A: Representative histograms of DCFDA mean fluorescence intensities (MFI) in HFSCs from Foxp1fl/fl (WT) and K14-Cre; Foxp1fl/fl (cKO) mice at telogen (P20), early anagen (P24), late anagen (P37) and catagen stages (P40) (n, 6–8). B: Quantification of the MFIs of (A) reveal decreased ROS levels in anagen and catagen in cKO mice compared to controls. NS, no significance; *, p<0.05. C: Flowchart depicting NAC treatment from P23 to P27 and sectioning for dorsal P45 HFs in mice. D: NAC treatment decreased ROS levels in HFSCs from both the WT and Foxp1 cKO mutant mice as determined by DCFDA staining/flow cytometry. E: Comparative dorsal views of the back hair follicles at P45 of cKO and WT mice as in (C). F: HE histological analysis for hair follicles at P45 as depicted in the flowchart of (C, n = 3–4).
Fig 5.
Foxp1 tunes ROS level through protein interaction with Trx-1.

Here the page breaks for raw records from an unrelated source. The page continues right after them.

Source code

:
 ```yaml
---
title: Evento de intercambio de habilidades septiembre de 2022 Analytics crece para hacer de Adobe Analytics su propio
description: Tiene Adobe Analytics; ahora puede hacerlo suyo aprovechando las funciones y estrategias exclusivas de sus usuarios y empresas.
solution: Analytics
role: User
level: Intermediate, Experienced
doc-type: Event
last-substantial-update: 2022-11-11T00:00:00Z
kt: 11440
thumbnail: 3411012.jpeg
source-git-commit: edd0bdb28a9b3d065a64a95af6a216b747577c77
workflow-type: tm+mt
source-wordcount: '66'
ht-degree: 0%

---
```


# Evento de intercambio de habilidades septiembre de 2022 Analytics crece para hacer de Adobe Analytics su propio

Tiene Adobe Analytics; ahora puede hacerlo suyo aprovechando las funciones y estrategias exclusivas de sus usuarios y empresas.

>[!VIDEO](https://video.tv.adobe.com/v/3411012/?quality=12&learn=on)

A: Anti-Trx1 IHC confirming extensive expression of Trx1 in HFs at anagen (P23), catagen (P40) and telogen (P55). B: Interaction of Foxp1 and Trx-1 endogenous proteins in anagen HFs as determined by Co-IP of protein lysates. C: Interaction of Foxp1 and Trx-1 following ectopic expression of Foxp1-His and Trx1 in transfected HeLa cells. Cell lysates were immunoprecipitated by anti-Trx1 antibody and detected by anti-His antibody. D: Colocalization of Trx1-RFP and Foxp1-EGFP protein within the nuclei (blue, DAPI) of HaCat cells. E: Flow cytometry of DCFDA-stained HEK293T cells following transient transfection of the indicated constructs (2 μg Foxp1 and/or 2 μg Trx1 expressing vector) indicated that Foxp1 releases inhibition of Trx-1-mediated ROS accrual. F: Model for the mechanism by which Foxp1 regulates redox homeostasis during hair cycling. Foxp1 is located within nuclei under conditions of low oxidative stress. Foxp1 suppresses the function of the Trx1 protein in decreasing ROS levels, and then imposes cell cycle arrest through p19/p53 axis. Foxp1 is exported into the cytoplasm when the ROS levels approach a high threshold.